Once every line in the data below has been checked for "from", give the number of lines that hold it, and only that.

━━━━━ EXTRACTED MATERIAL

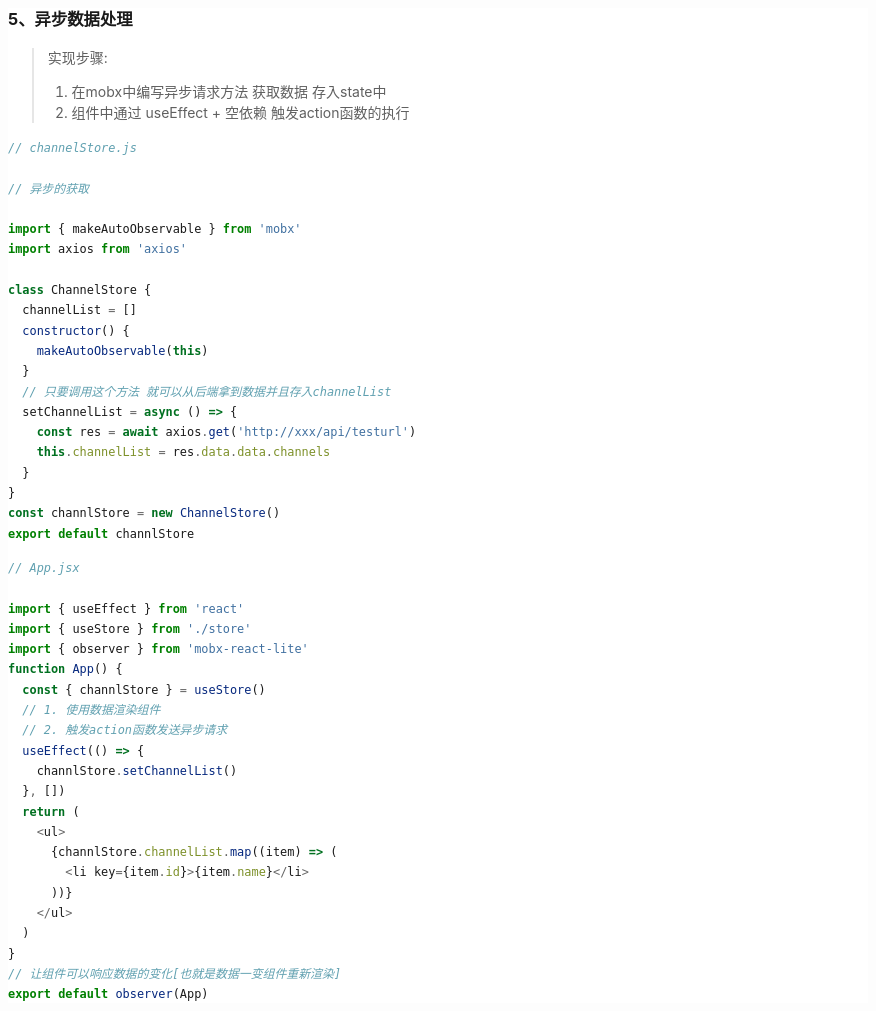 ### 5、异步数据处理

> 实现步骤:
>
> 1. 在mobx中编写异步请求方法 获取数据 存入state中
> 2. 组件中通过 useEffect + 空依赖  触发action函数的执行 

```javascript
// channelStore.js

// 异步的获取

import { makeAutoObservable } from 'mobx'
import axios from 'axios'

class ChannelStore {
  channelList = []
  constructor() {
    makeAutoObservable(this)
  }
  // 只要调用这个方法 就可以从后端拿到数据并且存入channelList
  setChannelList = async () => {
    const res = await axios.get('http://xxx/api/testurl')
    this.channelList = res.data.data.channels
  }
}
const channlStore = new ChannelStore()
export default channlStore
```

```javascript
// App.jsx

import { useEffect } from 'react'
import { useStore } from './store'
import { observer } from 'mobx-react-lite'
function App() {
  const { channlStore } = useStore()
  // 1. 使用数据渲染组件
  // 2. 触发action函数发送异步请求
  useEffect(() => {
    channlStore.setChannelList()
  }, [])
  return (
    <ul>
      {channlStore.channelList.map((item) => (
        <li key={item.id}>{item.name}</li>
      ))}
    </ul>
  )
}
// 让组件可以响应数据的变化[也就是数据一变组件重新渲染]
export default observer(App)
```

━━━━━━━━━━

TASK ANSWER:
5